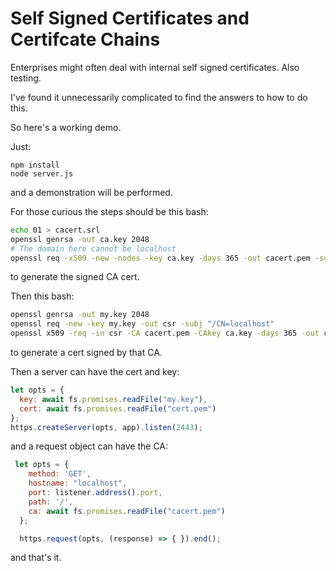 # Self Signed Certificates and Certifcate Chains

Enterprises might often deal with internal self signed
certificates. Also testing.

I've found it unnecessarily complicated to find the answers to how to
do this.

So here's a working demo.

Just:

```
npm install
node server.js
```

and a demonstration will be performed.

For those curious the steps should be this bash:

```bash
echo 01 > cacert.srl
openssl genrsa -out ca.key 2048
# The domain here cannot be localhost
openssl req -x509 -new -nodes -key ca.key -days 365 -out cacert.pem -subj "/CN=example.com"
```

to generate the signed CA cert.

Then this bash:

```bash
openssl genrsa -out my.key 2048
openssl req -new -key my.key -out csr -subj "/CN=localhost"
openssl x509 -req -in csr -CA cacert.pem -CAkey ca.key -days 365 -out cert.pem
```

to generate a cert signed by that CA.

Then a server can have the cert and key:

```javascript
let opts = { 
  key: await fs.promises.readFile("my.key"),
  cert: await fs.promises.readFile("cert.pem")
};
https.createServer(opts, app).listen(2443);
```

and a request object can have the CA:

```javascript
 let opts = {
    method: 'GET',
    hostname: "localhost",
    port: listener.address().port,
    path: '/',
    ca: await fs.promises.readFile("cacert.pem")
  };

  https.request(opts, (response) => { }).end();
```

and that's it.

* * *

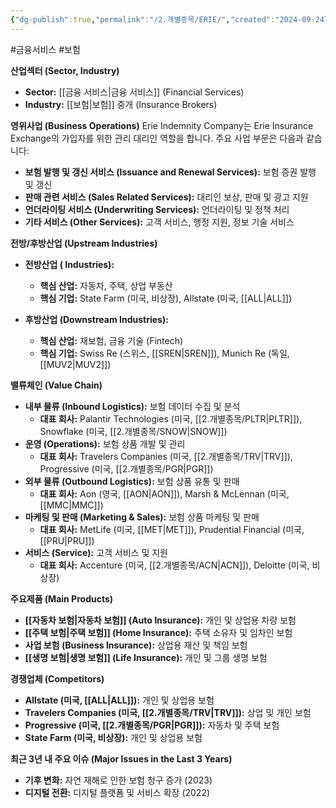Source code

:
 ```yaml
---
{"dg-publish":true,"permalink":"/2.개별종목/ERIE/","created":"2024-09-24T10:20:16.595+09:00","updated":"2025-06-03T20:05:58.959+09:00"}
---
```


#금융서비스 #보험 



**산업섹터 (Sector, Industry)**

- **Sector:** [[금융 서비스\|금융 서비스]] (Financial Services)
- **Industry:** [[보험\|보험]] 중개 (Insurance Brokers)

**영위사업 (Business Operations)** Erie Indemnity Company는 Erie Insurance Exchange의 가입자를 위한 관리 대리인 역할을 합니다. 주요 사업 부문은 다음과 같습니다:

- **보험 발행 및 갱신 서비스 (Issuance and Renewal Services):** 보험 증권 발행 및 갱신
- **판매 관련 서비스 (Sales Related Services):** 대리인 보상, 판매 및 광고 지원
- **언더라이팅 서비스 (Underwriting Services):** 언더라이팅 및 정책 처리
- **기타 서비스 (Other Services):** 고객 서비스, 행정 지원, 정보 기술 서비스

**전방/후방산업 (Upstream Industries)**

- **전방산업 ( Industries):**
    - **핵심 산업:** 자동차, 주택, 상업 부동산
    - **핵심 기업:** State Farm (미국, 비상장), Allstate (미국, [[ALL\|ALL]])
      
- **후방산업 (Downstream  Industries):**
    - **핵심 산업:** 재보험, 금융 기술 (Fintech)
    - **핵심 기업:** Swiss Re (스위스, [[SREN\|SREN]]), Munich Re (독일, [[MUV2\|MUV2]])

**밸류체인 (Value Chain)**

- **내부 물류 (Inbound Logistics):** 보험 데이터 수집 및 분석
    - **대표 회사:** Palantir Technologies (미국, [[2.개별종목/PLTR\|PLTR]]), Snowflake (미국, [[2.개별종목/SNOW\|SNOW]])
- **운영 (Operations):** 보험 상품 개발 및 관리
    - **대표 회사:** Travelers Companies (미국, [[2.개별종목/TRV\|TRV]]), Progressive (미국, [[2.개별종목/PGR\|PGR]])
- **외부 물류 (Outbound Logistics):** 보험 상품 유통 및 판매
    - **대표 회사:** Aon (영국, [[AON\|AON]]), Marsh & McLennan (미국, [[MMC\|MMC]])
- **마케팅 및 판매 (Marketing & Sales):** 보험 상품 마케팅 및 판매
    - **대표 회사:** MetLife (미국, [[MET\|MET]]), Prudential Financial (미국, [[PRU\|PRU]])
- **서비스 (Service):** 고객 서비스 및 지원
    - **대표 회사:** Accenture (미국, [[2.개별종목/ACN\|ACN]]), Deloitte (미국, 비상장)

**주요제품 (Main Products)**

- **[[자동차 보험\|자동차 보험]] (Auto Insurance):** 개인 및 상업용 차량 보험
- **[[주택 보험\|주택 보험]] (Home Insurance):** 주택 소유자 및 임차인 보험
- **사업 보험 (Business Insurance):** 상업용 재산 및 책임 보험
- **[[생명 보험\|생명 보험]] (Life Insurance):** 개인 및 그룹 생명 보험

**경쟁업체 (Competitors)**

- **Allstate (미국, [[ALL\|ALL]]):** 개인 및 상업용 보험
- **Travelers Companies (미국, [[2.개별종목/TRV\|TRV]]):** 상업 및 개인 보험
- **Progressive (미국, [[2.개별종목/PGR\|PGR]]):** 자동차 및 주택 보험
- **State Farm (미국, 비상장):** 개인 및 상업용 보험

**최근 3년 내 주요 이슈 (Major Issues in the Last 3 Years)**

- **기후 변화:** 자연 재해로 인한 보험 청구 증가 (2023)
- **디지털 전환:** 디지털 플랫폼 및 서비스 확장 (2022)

> [ABOUT THIS TASK]
Using the data above, retype exactly the lines from the line with "# Self Signed" to the line with "to generate a cert signed by that CA.", inclusive. No pictures and nothing else.

> [TASK OUTPUT]
 # Self Signed Certificates and Certifcate Chains

Enterprises might often deal with internal self signed
certificates. Also testing.

I've found it unnecessarily complicated to find the answers to how to
do this.

So here's a working demo.

Just:

```
npm install
node server.js
```

and a demonstration will be performed.

For those curious the steps should be this bash:

```bash
echo 01 > cacert.srl
openssl genrsa -out ca.key 2048
# The domain here cannot be localhost
openssl req -x509 -new -nodes -key ca.key -days 365 -out cacert.pem -subj "/CN=example.com"
```

to generate the signed CA cert.

Then this bash:

```bash
openssl genrsa -out my.key 2048
openssl req -new -key my.key -out csr -subj "/CN=localhost"
openssl x509 -req -in csr -CA cacert.pem -CAkey ca.key -days 365 -out cert.pem
```

to generate a cert signed by that CA.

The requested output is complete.